Artwork by Chinese Olympians Gao Min and Ye Qiaobo featured at Beijing venues as part of IOC’s Agora programme linking sports and culture
- The Chinese pair are among seven Summer and Winter Games athletes who are showcasing their art during the Beijing Olympics
- Gold medallist diver Gao has painted five fish to represent five continents while speed skater Ye is inspired by the diversity of bamboo
For China’s Gao Min, fish is symbolic of her life as a gold medal-winning Olympic diver. Five fish represent the five continents sending athletes to the Beijing Winter Olympics. A painting of five fish is Gao’s way of welcoming the world to Beijing through art.

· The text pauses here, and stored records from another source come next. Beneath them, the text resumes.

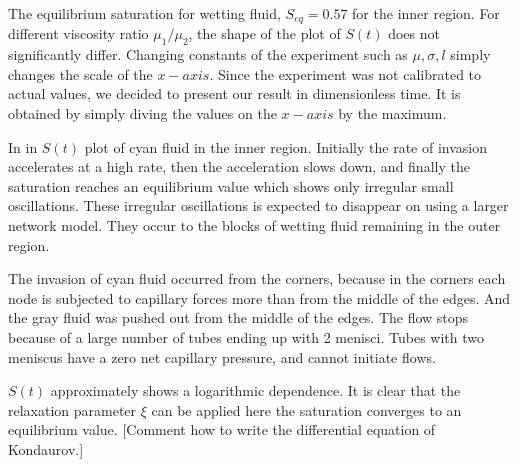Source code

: 	The equilibrium saturation for wetting fluid, $S_{eq} = 0.57$ for the inner region. For different viscosity ratio ${\mu}_1 / {\mu_2}$, the shape of the plot of $S(t)$ does not significantly differ. Changing constants of the experiment such as $\mu, \sigma, l$ simply changes the scale of the $x-axis$. Since the experiment was not calibrated to actual values, we decided to present our result in dimensionless time. It is obtained by simply diving the values on the $x-axis$ by the maximum.
	
	In in $S(t)$ plot of cyan fluid in the inner region. Initially the rate of invasion accelerates at a high rate, then the acceleration slows down, and finally the saturation reaches an equilibrium value which shows only irregular small oscillations. These irregular oscillations is expected to disappear on using a larger network model. They occur to the blocks of wetting fluid remaining in the outer region.
	
	The invasion of cyan fluid occurred from the corners, because in the corners each node is subjected to capillary forces more than from the middle of the edges. And the gray fluid was pushed out from the middle of the edges. The flow stops because of a large number of tubes ending up with 2 menisci. Tubes with two meniscus have a zero net capillary pressure, and cannot initiate flows. 
	
	$S(t)$ approximately shows a logarithmic dependence. It is clear that the relaxation parameter $\xi$ can be applied here the saturation converges to an equilibrium value. [Comment how to write the differential equation of Kondaurov.]

		
		
	

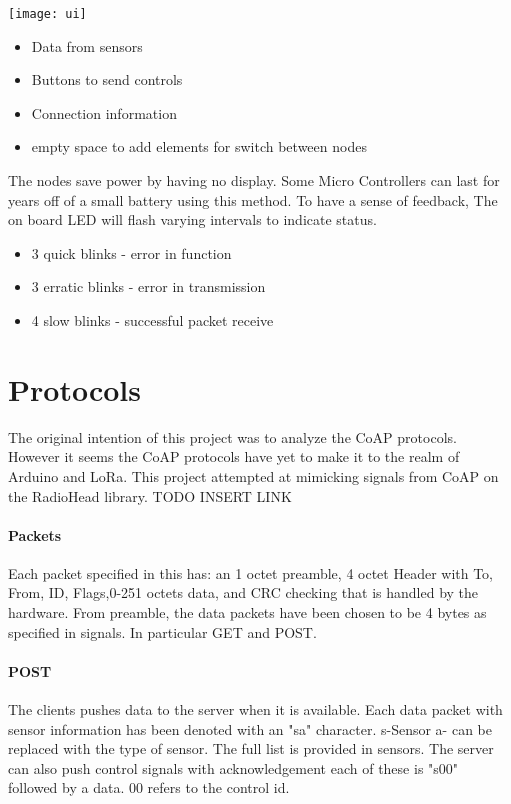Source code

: \documentclass[]{report}
\begin{document}
	\texttt{[image: ui]}
	\begin{itemize}
		\item Data from sensors
		\item Buttons to send controls
		\item Connection information
		\item empty space to add elements for switch between nodes
	\end{itemize}

	The nodes save power by having no display. Some Micro Controllers can last for years off of a small battery using this method. To have a sense of feedback, The on board LED will flash varying intervals to indicate status.
	\begin{itemize}
		\item 3 quick blinks - error in function
		\item 3 erratic blinks - error in transmission
		\item 4 slow blinks - successful packet receive
	\end{itemize}

\section{Protocols}

The original intention of this project was to analyze the CoAP protocols. However it seems the CoAP protocols have yet to make it to the realm of Arduino and LoRa. This project attempted at mimicking signals from CoAP on the RadioHead library. TODO INSERT LINK
\paragraph{Packets}
Each packet specified in this has: an 1 octet preamble, 4 octet Header with To, From, ID, Flags,0-251 octets data, and CRC checking that is handled by the hardware. From preamble, the data packets have been chosen to be 4 bytes as specified in signals. In particular GET and POST. 

\paragraph{POST}
The clients pushes data to the server when it is available. Each data packet with sensor information has been denoted with an "sa" character. s-Sensor a- can be replaced with the type of sensor. The full list is provided in sensors. The server can also push control signals with acknowledgement each of these is "s00" followed by a data. 00 refers to the control id. 
\end{document}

Speed skater Ye Qiaobo believes bamboo signifies the very basis of life. It is the first stroke of a brush in a Chinese painting and it represents progress. She hopes her bamboo paintings can inspire athletes to go farther at the Beijing Games.
Gao and Ye are among seven former Olympic athletes whose artwork will be featured at the Beijing Games as part of the International Olympic Committee’s (IOC) Agora programme, aimed at connecting sports with culture.
The Chinese pair join fellow Summer and Winter Games athletes Christopher Coleman (US, Bobsleigh 1992, 1994), Neil Eckersley (Great Britain, judo, 1984, 1988), Kader Klouchi (Algeria, long jump, 1992), Cameron Myler (US, luge, 1988, 1992, 1994) and Laurenne Ross (US, skiing, 2014, 2018) in displaying their artworks virtually at venues around the Beijing Olympics zones.
“I think diving itself is art, an art in the air, an art of the body challenging its limits. Today I write and paint, which is also art, an art of using actions to reflect my thinking,” Gao, who won 3m springboard gold in Seoul 1988 and Barcelona 1992, said.